+++ DATA FOR REVIEW +++

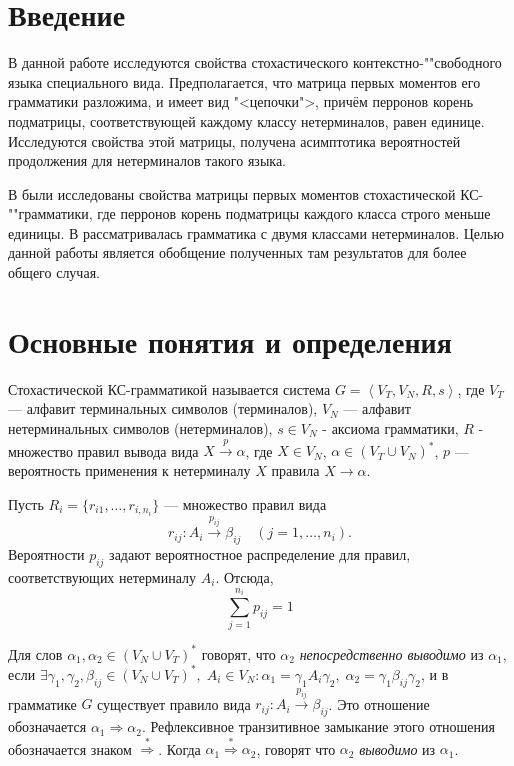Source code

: \documentclass[12pt]{article}
\begin{document}
\setlength{\parindent}{0pt}
\setlength{\parskip}{8pt}

\tableofcontents
\newpage

\section*{Введение}

В данной работе исследуются свойства стохастического контекстно-""свободного языка специального вида. Предполагается, что матрица первых моментов его грамматики разложима, и имеет вид "<цепочки">, причём перронов корень подматрицы, соответствующей каждому классу нетерминалов, равен единице. Исследуются свойства этой матрицы, получена асимптотика вероятностей продолжения для нетерминалов такого языка.

В \cite{lit:zhil_om} были исследованы свойства матрицы первых моментов стохастической КС-""грамматики, где перронов корень подматрицы каждого класса строго меньше единицы. В \cite{lit:borisov_2gr} рассматривалась грамматика с двумя классами нетерминалов. Целью данной работы является обобщение полученных там результатов для более общего случая.

\section{Основные понятия и определения}

Стохастической КС-грамматикой называется система $G = \left< V_T, V_N, R, s \right>$, где $V_T$ --- алфавит терминальных символов (терминалов), $V_N$ --- алфавит нетерминальных символов (нетерминалов), $s \in V_N$ - аксиома грамматики, $R$ - множество правил вывода вида $X \xrightarrow{p} \alpha$, где $X \in V_N$, $\alpha \in (V_T \cup V_N)^*$, $p$ --- вероятность применения к нетерминалу $X$ правила $X \rightarrow \alpha$.

Пусть $R_i = \lbrace r_{i1},\ldots,r_{i,n_i} \rbrace$ --- множество правил вида
\begin{equation*}
	r_{ij} : A_i \xrightarrow{p_{ij}} \beta_{ij}\quad (j=1,\ldots,n_i).
\end{equation*}
Вероятности $p_{ij}$ задают вероятностное распределение для правил, соответствующих нетерминалу $A_i$. Отсюда,
\begin{equation}
\label{eq:sum_p_eq_1}
	\sum\limits_{j=1}^{n_i} p_{ij} = 1
\end{equation}	

Для слов $\alpha_1, \alpha_2 \in (V_N \cup V_T)^*$ говорят, что $\alpha_2$ \emph{непосредственно выводимо} из $\alpha_1$, если $\exists \gamma_1, \gamma_2, \beta_{ij} \in (V_N \cup V_T)^*,\; A_i \in V_N : \alpha_1 = \gamma_1 A_i \gamma_2,\; \alpha_2 = \gamma_1 \beta_{ij} \gamma_2$, и в грамматике $G$ существует правило вида $r_{ij} : A_i \stackrel{p_{ij}}{\rightarrow} \beta_{ij}$. Это отношение обозначается $\alpha_1 \Rightarrow \alpha_2$. Рефлексивное транзитивное замыкание этого отношения обозначается знаком $\stackrel{*}{\Rightarrow}$. Когда $\alpha_1 \stackrel{*}{\Rightarrow} \alpha_2$, говорят что $\alpha_2$ \emph{выводимо} из $\alpha_1$.
\end{document}
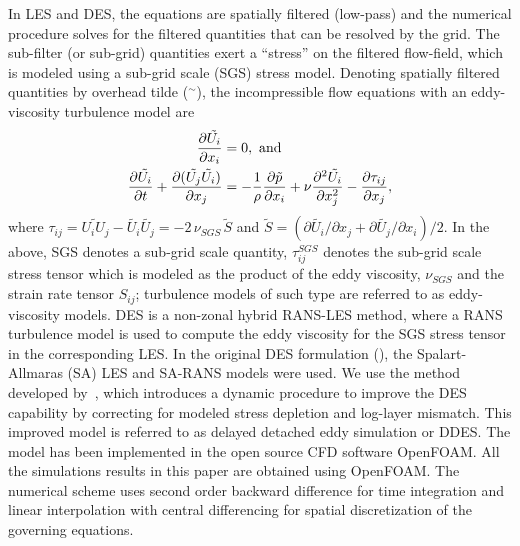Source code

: In LES and DES, the equations are spatially filtered (low-pass) and the
numerical procedure solves for the filtered quantities that can be resolved by
the grid. The sub-filter (or sub-grid) quantities exert a ``stress'' on the
filtered flow-field, which is modeled using a sub-grid scale (SGS) stress
model. Denoting spatially filtered quantities by overhead tilde ($^\sim$), the
incompressible flow equations with an eddy-viscosity turbulence model are
%
\begin{align}
  \frac{\partial{\tilde{U_i}}}{\partial{x_i}}&=0,~{\rm and} \nonumber \\
   \frac{\partial{\tilde{U_i}}}{\partial{t}}+
   \frac{\partial{(\tilde{U_j}\tilde{U_i})}}{\partial{x_j}}
   &=-\frac{1}{\rho}\frac{\partial{\tilde{p}}}{\partial{x_i}}+\nu\frac{\partial{^2\tilde{U_i}}}{\partial{x_j^2}}-\frac{\partial{\tau_{ij}}}{\partial{x_j}},
 \label{eq:geqs}
\end{align}
%
where $\tau_{ij} = \widetilde{U_i U_j}-\tilde{U_i}\tilde{U_j} = -2 \, \nu_{SGS}
\, \tilde{S}$ and $\tilde{S} = (\partial{\tilde{U_i}}/\partial{x_j} +
\partial{\tilde{U_j}}/\partial{x_i})/2$. In the above, SGS denotes a sub-grid
scale quantity, $\tau_{ij}^{SGS}$ denotes the sub-grid scale stress tensor
which is modeled as the product of the eddy viscosity, $\nu_{SGS}$ and the
strain rate tensor $S_{ij}$; turbulence models of such type are referred to as
eddy-viscosity models. DES is a non-zonal hybrid RANS-LES method, where a RANS
turbulence model is used to compute the eddy viscosity for the SGS stress
tensor in the corresponding LES. In the original DES formulation
(\cite{spalart1997comments}), the Spalart-Allmaras (SA) LES and SA-RANS models
were used. We use the method developed by~\cite{yin2015dynamic}, which
introduces a dynamic procedure to improve the DES capability by correcting for
modeled stress depletion and log-layer mismatch. This improved model is
referred to as delayed detached eddy simulation or DDES. The model has been
implemented in the open source CFD software OpenFOAM. All the simulations
results in this paper are obtained using OpenFOAM. The numerical scheme uses
second order backward difference for time integration and linear interpolation
with central differencing for spatial discretization of the governing equations.

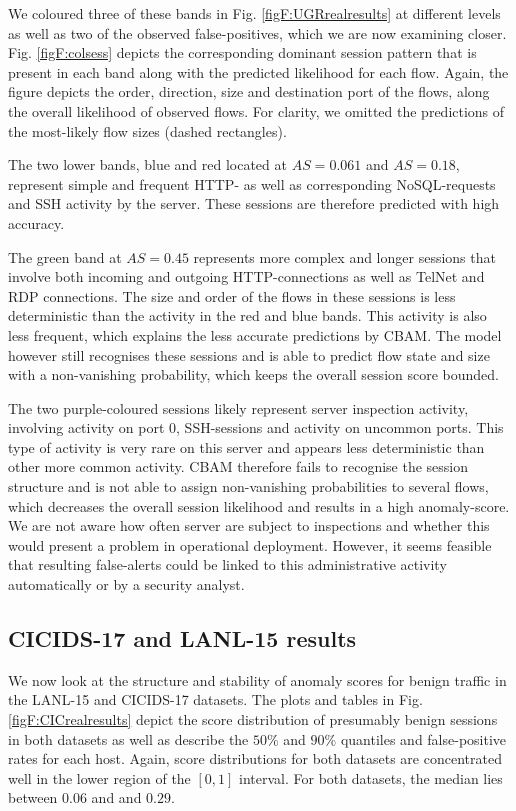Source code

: We coloured three of these bands in Fig. \ref{figF:UGRrealresults} at different levels as well as two of the observed false-positives, which we are now examining closer. Fig. \ref{figF:colsess} depicts the corresponding dominant session pattern that is present in each band along with the predicted likelihood for each flow. Again, the figure depicts the order, direction, size and destination port of the flows, along the overall likelihood of observed flows. For clarity, we omitted the predictions of the most-likely flow sizes (dashed rectangles).

The two lower bands, blue and red located at $AS=0.061$ and $AS=0.18$, represent simple and frequent HTTP- as well as corresponding NoSQL-requests and SSH activity by the server. These sessions are therefore predicted with high accuracy. 

The green band at $AS=0.45$ represents more complex and longer sessions that involve both incoming and outgoing HTTP-connections as well as TelNet and RDP connections. The size and order of the flows in these sessions is less deterministic than the activity in the red and blue bands. This activity is also less frequent, which explains the less accurate predictions by CBAM. The model however still recognises these sessions and is able to predict flow state and size with a non-vanishing probability, which keeps the overall session score bounded.

The two purple-coloured sessions likely represent server inspection activity, involving activity on port 0, SSH-sessions and activity on uncommon ports. This type of activity is very rare on this server and appears less deterministic than other more common activity. CBAM therefore fails to recognise the session structure and is not able to assign non-vanishing probabilities to several flows, which decreases the overall session likelihood and results in a high anomaly-score. We are not aware how often server are subject to inspections and whether this would present a problem in operational deployment. However, it seems feasible that resulting false-alerts could be linked to this administrative activity automatically or by a security analyst.

\subsection{CICIDS-17 and LANL-15 results}

We now look at the structure and stability of anomaly scores for benign traffic in the LANL-15 and CICIDS-17 datasets. 
The plots and tables in Fig. \ref{figF:CICrealresults} depict the score distribution of presumably benign sessions in both datasets as well as describe the $50\%$ and $90\%$ quantiles and false-positive rates for each host. Again, score distributions for both datasets are concentrated well in the lower region of the $[0,1]$ interval. For both datasets, the median lies between $0.06$ and and $0.29$.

+++

ACTIVITY: Return each line of the entries that holds the string "OpenFOAM".

RESPONSE:
implemented in the open source CFD software OpenFOAM. All the simulations
results in this paper are obtained using OpenFOAM. The numerical scheme uses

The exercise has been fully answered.